The square root of 0.004 is 0.0632 (high side of A scale).

K Scale: Cubes and Cube Roots

The K scale works like the A scale. To cube any number N, find N on the D scale and look at the corresponding number on the K scale.

For example, this shows that 2 cubed is 8 (it actually shows that 2 squared is 4, and cubed is 8):

Yet the K scale also has the value 80, whose cube root is 4.31:

And the K scale also has the value 800, whose cube root is 9.28:

So while the A scale splits into 2 equal parts (1-10 and 10-100), the K scale splits into 3 equal parts: 1-10, 10-100, and 100-1000. Each of these occupies exactly 1/3 of the scale:

As with the A scale, cubing numbers is simple. Find N on the D scale and the corresponding K scale is N cubed. Yet doing the opposite, taking the cube root, is a bit more complex. You need to know which 1/3 of the scale to use. The procedure is a simple extension of what we did for the A scale. Yet since the A scale had only 2 parts, we thought of it as flipping back and forth. With the K scale having 3 parts, instead of flipping, each shift of the decimal point rotates forward to the next, or back to the prior part of the scale.

For example, consider the number 8:

The cube root of 8 is 2 (part 1 of K scale).
The cube root of 80 is 4.31 (part 2 of K scale).
The cube root of 800 is 9.28 (part 3 of K scale).
The cube root of 8000 is 20 (part 1 of K scale).

It repeats every 3rd shift of the decimal point. And it also applies in the reverse direction as numbers get smaller:

The cube root of 0.8 is 0.928 (part 3 of K scale).
The cube root of 0.08 is 0.431 (part 2 of K scale).
The cube root of 0.008 is 0.2 (part 1 of K scale).
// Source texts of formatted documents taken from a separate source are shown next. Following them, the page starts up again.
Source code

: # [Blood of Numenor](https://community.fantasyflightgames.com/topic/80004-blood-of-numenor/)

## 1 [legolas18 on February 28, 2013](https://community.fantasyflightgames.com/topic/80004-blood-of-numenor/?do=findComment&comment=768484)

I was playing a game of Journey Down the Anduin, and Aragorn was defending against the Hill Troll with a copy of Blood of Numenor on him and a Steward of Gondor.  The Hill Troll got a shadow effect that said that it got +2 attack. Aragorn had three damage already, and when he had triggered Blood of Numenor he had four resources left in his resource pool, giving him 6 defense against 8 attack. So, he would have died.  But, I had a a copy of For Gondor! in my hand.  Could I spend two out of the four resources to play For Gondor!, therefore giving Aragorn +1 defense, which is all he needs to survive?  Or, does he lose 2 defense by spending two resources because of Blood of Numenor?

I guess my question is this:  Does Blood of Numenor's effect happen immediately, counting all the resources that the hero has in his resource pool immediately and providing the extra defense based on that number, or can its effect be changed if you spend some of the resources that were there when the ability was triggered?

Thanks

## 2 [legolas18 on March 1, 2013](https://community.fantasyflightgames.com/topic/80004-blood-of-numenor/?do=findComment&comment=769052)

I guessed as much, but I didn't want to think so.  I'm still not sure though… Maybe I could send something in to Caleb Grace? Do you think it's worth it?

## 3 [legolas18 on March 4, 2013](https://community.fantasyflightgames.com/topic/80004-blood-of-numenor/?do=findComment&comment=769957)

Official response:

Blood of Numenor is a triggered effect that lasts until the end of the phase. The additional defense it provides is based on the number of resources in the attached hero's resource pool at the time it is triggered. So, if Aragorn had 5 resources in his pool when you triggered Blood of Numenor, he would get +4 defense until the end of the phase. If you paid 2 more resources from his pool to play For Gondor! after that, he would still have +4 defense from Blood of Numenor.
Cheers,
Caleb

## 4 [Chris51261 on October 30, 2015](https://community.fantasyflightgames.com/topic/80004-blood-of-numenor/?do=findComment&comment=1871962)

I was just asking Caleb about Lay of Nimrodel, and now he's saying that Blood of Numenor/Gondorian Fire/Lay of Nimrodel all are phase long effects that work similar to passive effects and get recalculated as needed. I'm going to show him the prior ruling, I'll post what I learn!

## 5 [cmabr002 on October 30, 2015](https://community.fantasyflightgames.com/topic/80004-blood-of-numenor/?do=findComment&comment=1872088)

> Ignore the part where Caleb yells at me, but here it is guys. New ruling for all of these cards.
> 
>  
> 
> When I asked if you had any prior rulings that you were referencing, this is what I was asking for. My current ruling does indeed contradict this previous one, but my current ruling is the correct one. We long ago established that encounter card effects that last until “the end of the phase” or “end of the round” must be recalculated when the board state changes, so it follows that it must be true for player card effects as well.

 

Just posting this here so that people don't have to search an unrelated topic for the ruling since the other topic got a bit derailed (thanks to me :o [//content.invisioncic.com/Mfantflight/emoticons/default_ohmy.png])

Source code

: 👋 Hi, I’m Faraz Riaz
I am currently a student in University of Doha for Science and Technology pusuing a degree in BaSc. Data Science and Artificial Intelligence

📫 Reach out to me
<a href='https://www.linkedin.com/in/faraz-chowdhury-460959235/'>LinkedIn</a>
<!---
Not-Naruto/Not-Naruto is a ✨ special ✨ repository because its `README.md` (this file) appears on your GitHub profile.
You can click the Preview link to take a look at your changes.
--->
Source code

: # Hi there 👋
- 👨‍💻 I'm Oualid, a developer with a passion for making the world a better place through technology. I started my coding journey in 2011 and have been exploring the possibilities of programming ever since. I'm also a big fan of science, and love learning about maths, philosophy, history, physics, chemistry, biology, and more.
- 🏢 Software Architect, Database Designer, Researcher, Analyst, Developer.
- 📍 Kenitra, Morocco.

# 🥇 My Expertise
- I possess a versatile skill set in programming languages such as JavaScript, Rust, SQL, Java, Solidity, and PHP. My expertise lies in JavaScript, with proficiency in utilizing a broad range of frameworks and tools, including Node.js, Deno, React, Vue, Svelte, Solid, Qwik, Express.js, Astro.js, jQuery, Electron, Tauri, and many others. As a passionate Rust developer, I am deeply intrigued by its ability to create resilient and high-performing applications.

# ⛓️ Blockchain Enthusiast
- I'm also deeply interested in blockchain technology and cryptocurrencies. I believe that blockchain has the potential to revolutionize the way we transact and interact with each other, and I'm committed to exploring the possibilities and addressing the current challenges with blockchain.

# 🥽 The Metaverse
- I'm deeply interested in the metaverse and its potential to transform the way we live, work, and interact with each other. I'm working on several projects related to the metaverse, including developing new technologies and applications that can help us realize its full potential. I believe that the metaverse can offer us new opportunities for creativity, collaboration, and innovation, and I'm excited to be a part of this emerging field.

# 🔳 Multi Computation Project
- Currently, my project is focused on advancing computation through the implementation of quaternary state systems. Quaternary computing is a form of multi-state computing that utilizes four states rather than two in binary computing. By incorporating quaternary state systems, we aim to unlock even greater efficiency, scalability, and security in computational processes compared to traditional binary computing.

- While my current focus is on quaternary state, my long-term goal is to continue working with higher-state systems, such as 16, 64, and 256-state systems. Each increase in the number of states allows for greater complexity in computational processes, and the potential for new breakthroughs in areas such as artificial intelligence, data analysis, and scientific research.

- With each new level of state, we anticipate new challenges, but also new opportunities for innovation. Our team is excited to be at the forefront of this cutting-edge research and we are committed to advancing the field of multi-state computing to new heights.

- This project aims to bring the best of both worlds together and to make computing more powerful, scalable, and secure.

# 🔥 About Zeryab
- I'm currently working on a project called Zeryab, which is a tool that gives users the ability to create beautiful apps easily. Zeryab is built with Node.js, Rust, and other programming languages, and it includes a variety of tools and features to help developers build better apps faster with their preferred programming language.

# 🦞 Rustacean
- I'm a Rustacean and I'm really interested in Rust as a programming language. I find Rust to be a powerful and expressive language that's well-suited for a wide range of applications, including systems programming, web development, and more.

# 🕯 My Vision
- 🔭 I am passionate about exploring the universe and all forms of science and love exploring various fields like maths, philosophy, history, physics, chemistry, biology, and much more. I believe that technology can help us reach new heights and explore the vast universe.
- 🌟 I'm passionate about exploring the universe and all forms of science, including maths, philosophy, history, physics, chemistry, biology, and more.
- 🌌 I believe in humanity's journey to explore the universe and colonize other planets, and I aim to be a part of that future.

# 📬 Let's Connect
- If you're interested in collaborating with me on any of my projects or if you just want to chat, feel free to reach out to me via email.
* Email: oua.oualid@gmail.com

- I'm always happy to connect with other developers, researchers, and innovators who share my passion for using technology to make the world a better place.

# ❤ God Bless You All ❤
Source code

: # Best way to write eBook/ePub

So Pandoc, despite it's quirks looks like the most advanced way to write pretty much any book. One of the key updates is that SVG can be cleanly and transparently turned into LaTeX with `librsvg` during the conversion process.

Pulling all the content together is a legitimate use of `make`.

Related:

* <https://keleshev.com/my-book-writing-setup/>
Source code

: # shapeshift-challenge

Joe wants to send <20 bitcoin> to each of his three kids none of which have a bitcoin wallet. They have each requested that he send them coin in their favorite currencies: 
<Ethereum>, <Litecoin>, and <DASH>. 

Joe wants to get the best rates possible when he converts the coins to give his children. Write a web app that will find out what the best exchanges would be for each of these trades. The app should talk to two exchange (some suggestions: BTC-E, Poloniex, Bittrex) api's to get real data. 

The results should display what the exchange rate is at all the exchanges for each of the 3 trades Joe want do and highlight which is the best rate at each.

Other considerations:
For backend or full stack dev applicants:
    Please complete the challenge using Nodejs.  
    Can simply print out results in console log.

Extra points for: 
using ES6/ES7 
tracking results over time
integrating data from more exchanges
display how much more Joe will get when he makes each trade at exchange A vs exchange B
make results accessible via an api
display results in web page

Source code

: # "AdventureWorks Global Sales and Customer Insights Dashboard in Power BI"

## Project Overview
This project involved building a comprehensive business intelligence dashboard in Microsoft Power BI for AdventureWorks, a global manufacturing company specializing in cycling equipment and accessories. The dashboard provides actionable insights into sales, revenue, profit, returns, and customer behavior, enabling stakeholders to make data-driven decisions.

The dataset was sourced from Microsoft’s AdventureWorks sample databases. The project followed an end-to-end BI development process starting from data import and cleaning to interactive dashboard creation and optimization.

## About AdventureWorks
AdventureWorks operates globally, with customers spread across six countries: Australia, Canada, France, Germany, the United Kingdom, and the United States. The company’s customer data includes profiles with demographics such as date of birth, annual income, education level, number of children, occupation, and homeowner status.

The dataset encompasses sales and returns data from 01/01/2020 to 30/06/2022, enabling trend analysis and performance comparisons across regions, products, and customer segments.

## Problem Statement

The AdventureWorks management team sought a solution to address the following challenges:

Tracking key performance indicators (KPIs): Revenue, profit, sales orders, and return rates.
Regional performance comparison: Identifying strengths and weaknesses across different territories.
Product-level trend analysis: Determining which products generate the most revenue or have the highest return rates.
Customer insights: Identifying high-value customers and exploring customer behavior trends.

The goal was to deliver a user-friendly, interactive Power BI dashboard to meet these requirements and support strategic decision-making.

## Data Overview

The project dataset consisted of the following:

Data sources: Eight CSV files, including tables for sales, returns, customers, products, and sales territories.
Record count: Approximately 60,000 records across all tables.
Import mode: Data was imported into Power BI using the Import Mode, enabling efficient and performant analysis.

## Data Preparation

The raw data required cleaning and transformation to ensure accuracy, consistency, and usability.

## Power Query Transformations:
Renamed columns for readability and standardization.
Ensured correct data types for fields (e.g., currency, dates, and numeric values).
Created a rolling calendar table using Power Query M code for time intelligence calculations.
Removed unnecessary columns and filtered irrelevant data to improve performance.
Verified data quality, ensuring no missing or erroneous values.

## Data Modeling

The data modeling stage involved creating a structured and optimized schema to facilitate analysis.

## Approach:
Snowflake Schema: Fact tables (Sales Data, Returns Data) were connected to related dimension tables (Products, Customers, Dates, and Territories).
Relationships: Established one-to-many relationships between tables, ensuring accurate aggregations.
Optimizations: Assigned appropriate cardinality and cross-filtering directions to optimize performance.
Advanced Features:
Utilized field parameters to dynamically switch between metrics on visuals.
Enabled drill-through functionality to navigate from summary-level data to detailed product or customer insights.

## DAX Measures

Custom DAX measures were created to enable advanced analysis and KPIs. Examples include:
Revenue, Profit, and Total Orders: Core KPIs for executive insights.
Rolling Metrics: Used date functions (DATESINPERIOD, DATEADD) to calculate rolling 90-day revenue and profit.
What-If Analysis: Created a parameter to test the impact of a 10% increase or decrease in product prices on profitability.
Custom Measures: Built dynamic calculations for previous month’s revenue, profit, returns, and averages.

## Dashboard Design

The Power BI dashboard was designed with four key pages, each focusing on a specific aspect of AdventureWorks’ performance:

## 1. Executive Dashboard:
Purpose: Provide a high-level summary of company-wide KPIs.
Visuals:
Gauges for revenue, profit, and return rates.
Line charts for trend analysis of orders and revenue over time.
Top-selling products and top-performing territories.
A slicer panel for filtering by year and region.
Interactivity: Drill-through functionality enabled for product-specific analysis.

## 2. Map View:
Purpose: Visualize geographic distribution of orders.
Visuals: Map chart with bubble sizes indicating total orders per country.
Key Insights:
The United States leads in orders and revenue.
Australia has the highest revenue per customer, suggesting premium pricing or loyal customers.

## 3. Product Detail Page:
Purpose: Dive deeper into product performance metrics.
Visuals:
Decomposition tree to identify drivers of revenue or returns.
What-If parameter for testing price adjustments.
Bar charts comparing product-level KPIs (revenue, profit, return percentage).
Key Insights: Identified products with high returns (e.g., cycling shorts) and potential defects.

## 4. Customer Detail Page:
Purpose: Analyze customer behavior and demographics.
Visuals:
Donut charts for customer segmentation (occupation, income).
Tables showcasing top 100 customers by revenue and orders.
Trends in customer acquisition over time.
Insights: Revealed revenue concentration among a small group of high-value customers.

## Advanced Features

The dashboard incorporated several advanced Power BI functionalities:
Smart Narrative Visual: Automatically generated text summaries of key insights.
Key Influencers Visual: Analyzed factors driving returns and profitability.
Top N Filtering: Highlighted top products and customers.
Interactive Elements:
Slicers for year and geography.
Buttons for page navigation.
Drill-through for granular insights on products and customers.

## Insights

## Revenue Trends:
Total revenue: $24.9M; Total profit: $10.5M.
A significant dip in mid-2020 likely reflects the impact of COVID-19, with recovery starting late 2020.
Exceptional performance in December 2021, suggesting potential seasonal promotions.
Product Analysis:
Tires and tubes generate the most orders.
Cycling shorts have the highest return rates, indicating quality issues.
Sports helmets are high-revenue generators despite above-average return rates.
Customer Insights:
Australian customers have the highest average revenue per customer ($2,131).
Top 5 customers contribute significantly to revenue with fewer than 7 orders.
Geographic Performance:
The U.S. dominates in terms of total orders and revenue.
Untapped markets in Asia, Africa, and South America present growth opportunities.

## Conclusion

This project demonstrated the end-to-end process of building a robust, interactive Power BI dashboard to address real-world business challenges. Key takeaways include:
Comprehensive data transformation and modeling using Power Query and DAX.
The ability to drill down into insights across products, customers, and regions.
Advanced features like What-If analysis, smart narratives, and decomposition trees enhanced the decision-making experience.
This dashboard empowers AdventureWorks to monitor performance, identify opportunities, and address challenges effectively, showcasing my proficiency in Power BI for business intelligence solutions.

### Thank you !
Exponents and Roots other than 2 or 3

Most everyday problems, especially those involving basic physics, use squares or cubes. Powers other than 2 or 3 are uncommon. Yet we do occasionally encounter them and you can solve them with a slide rule. The trick is to know some basic math rules about adding exponents.

Suppose we some number N, say 3.5, and we want to know N to some power, say the 7th power. So how would we compute 3.5^7 with our slide rule?

First, we split the exponent into smaller parts involving squares and cubes:

3.5^7 = 3.5^(2+2+3)

Next we split this out:

 3.5^(2+2+3) = 3.5^2 * 3.5^2 * 3.5^3

Now we have split the problem into squares and cubes so we can compute it on our slide rule:

3.5^2 = 12.2
3.5^3 = 42.8
12.2 * 12.2 * 42.8 = 150 * 42.8 = 6,430

Checking this with a calculator, I get 6,433.9. The slide rule gave us 3 significant figures.

Note: you can apply this same method with roots by taking the exponents as fractions. That is, the square root of 2 is 2 to the 1/2 power, cube root of 2 is 2 so the 1/3 power, etc.

What About that B Scale?

The B scale is the same as the A scale, used for squares and square roots. But it corresponds with the C scale instead of the D scale. Using D-A is the same as C-B. The B scale isn’t essential, but it is sometimes useful. On the Concise model 300, the A scale is along the outer circumference and the B scale is further inside. This makes the A scale longer and more accurate.

To quantify, on this Concise model 300 the A scale has a diameter of 9.2 cm and B scale 5.9. The A scale is 9.2 / 5.9 = 1.56 times longer. That’s a significant difference!

Conclusion

With squares and cubes, the power of the slide rule increases and we can solve a wider variety of problems. The next step is trigonometry: sine, cosine, tangent. These come up frequently in simple physics and everyday problems. This is covered in part 3.